### Exercise brief
Please give back only the lines below from the one containing "handled automatically by" to the one containing "This uses the", each repeated word for word, both ends included.

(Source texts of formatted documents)
··········
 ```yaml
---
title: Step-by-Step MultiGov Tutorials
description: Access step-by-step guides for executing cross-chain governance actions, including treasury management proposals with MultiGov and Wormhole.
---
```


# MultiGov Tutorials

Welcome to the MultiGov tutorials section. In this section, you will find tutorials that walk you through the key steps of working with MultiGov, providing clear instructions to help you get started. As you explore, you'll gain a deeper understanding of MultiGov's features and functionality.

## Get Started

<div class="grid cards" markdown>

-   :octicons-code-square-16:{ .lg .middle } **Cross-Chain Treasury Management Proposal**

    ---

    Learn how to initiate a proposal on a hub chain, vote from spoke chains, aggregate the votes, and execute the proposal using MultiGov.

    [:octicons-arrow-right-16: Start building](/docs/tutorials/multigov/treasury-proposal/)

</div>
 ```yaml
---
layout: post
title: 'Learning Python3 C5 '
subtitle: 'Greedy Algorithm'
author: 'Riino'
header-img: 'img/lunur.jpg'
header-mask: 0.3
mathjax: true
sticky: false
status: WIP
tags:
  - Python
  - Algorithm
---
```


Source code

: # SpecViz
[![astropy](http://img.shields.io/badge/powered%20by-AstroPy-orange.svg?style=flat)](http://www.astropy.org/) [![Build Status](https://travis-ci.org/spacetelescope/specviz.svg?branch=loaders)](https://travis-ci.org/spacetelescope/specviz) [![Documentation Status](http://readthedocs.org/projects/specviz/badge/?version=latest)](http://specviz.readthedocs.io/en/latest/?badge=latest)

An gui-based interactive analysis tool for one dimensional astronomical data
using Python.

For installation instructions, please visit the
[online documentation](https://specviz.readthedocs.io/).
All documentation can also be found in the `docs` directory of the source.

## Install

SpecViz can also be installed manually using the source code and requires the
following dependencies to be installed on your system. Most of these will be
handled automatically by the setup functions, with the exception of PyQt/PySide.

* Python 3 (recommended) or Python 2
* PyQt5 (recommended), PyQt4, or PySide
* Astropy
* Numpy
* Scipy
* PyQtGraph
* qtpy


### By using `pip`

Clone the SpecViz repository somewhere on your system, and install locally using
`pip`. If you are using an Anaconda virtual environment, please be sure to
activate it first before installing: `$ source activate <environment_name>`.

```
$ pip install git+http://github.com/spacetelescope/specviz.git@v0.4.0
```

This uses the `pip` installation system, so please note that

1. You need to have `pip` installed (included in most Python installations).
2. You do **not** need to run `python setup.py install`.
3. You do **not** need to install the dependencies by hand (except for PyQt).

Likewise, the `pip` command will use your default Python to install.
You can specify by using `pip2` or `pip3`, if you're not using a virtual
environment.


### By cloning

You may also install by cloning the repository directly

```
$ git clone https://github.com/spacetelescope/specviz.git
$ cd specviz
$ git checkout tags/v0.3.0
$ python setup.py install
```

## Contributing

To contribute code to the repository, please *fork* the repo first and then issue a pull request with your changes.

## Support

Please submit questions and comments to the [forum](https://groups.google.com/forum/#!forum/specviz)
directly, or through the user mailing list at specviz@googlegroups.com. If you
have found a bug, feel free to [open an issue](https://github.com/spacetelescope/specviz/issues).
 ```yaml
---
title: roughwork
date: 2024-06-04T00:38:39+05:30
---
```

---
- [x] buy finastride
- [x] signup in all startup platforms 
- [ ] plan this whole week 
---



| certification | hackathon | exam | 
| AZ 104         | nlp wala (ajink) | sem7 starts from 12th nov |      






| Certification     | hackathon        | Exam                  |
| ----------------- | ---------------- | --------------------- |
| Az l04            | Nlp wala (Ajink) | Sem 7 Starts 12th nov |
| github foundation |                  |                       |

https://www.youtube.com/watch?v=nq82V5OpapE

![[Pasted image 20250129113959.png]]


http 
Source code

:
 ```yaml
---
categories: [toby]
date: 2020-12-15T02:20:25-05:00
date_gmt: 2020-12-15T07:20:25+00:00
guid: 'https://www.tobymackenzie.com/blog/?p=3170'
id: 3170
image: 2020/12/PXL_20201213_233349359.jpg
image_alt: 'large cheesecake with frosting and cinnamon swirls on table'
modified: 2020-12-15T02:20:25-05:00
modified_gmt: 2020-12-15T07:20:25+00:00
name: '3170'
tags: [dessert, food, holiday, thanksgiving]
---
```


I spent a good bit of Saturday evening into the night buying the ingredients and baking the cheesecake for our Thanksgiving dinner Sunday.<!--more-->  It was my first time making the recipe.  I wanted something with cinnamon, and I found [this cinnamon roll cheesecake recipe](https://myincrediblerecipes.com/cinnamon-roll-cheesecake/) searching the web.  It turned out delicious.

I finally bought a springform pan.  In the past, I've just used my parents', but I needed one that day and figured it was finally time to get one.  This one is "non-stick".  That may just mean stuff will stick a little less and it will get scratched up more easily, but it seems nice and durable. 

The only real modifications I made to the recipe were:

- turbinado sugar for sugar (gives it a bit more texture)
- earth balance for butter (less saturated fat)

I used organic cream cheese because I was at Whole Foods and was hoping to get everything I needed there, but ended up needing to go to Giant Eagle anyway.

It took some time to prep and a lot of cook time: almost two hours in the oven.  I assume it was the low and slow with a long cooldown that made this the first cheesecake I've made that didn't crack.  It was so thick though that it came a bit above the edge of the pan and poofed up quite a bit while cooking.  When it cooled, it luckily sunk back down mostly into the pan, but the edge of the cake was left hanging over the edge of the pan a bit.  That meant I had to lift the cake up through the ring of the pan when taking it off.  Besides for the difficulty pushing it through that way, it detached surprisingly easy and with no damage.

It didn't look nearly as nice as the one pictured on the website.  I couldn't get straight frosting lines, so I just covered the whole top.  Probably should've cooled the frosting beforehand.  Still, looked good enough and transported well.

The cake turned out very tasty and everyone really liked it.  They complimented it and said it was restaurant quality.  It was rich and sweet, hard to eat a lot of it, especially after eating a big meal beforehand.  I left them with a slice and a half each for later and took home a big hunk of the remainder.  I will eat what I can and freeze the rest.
··········
### Completed task
handled automatically by the setup functions, with the exception of PyQt/PySide.

* Python 3 (recommended) or Python 2
* PyQt5 (recommended), PyQt4, or PySide
* Astropy
* Numpy
* Scipy
* PyQtGraph
* qtpy


### By using `pip`

Clone the SpecViz repository somewhere on your system, and install locally using
`pip`. If you are using an Anaconda virtual environment, please be sure to
activate it first before installing: `$ source activate <environment_name>`.

```
$ pip install git+http://github.com/spacetelescope/specviz.git@v0.4.0
```

This uses the `pip` installation system, so please note that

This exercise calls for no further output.